Task requirements: Among the following entries, say how many lines contain the word "texorpdfstring"; the answer is a number and nothing else.

Dataset entries:

+ + + +

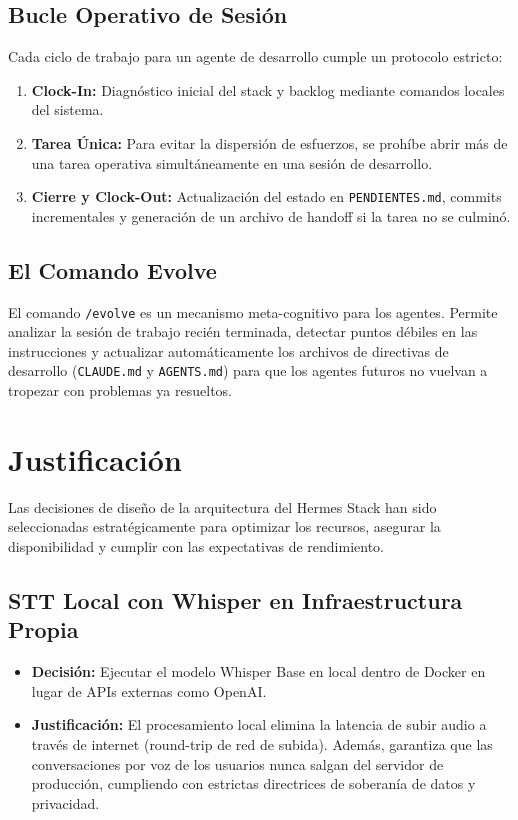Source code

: \documentclass[12pt,a4paper,openany]{book}
\newcommand{\code}[1]{\texttt{\small#1}}
\begin{document}
\section{Bucle Operativo de Sesión}
Cada ciclo de trabajo para un agente de desarrollo cumple un protocolo estricto:
\begin{enumerate}
    \item \textbf{Clock-In:} Diagnóstico inicial del stack y backlog mediante comandos locales del sistema.
    \item \textbf{Tarea Única:} Para evitar la dispersión de esfuerzos, se prohíbe abrir más de una tarea operativa simultáneamente en una sesión de desarrollo.
    \item \textbf{Cierre y Clock-Out:} Actualización del estado en \code{PENDIENTES.md}, commits incrementales y generación de un archivo de handoff si la tarea no se culminó.
\end{enumerate}

\section{El Comando Evolve}
El comando \code{/evolve} es un mecanismo meta-cognitivo para los agentes. Permite analizar la sesión de trabajo recién terminada, detectar puntos débiles en las instrucciones y actualizar automáticamente los archivos de directivas de desarrollo (\code{CLAUDE.md} y \code{AGENTS.md}) para que los agentes futuros no vuelvan a tropezar con problemas ya resueltos.

\chapter{Justificación}
Las decisiones de diseño de la arquitectura del Hermes Stack han sido seleccionadas estratégicamente para optimizar los recursos, asegurar la disponibilidad y cumplir con las expectativas de rendimiento.

\section{STT Local con Whisper en Infraestructura Propia}
\begin{itemize}
    \item \textbf{Decisión:} Ejecutar el modelo Whisper Base en local dentro de Docker en lugar de APIs externas como OpenAI.
    \item \textbf{Justificación:} El procesamiento local elimina la latencia de subir audio a través de internet (round-trip de red de subida). Además, garantiza que las conversaciones por voz de los usuarios nunca salgan del servidor de producción, cumpliendo con estrictas directrices de soberanía de datos y privacidad.
\end{itemize}
\end{document}

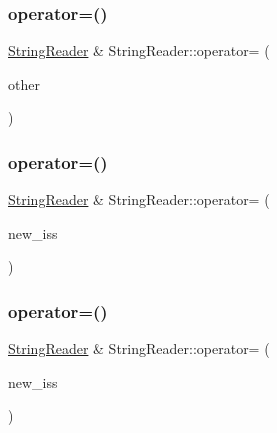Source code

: \subsubsection{\texorpdfstring{operator=()}{operator=()}\hspace{0.1cm}{\footnotesize\ttfamily [2/4]}}
{\footnotesize\ttfamily \mbox{\hyperlink{classlucene_1_1core_1_1analysis_1_1StringReader}{String\+Reader}} \& String\+Reader\+::operator= (\begin{DoxyParamCaption}\item[{\mbox{\hyperlink{classlucene_1_1core_1_1analysis_1_1StringReader}{String\+Reader}} \&\&}]{other }\end{DoxyParamCaption})}

\mbox{\label{classlucene_1_1core_1_1analysis_1_1StringReader_ae7440c5e8b7dd6f71a12986c55744e42}} 
\subsubsection{\texorpdfstring{operator=()}{operator=()}\hspace{0.1cm}{\footnotesize\ttfamily [3/4]}}
{\footnotesize\ttfamily \mbox{\hyperlink{classlucene_1_1core_1_1analysis_1_1StringReader}{String\+Reader}} \& String\+Reader\+::operator= (\begin{DoxyParamCaption}\item[{std\+::istringstream \&}]{new\+\_\+iss }\end{DoxyParamCaption})}

\mbox{\label{classlucene_1_1core_1_1analysis_1_1StringReader_a5278369c965094572c0b582fa87fe9ce}} 
\subsubsection{\texorpdfstring{operator=()}{operator=()}\hspace{0.1cm}{\footnotesize\ttfamily [4/4]}}
{\footnotesize\ttfamily \mbox{\hyperlink{classlucene_1_1core_1_1analysis_1_1StringReader}{String\+Reader}} \& String\+Reader\+::operator= (\begin{DoxyParamCaption}\item[{std\+::istringstream \&\&}]{new\+\_\+iss }\end{DoxyParamCaption})}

+ + + +

Response: 3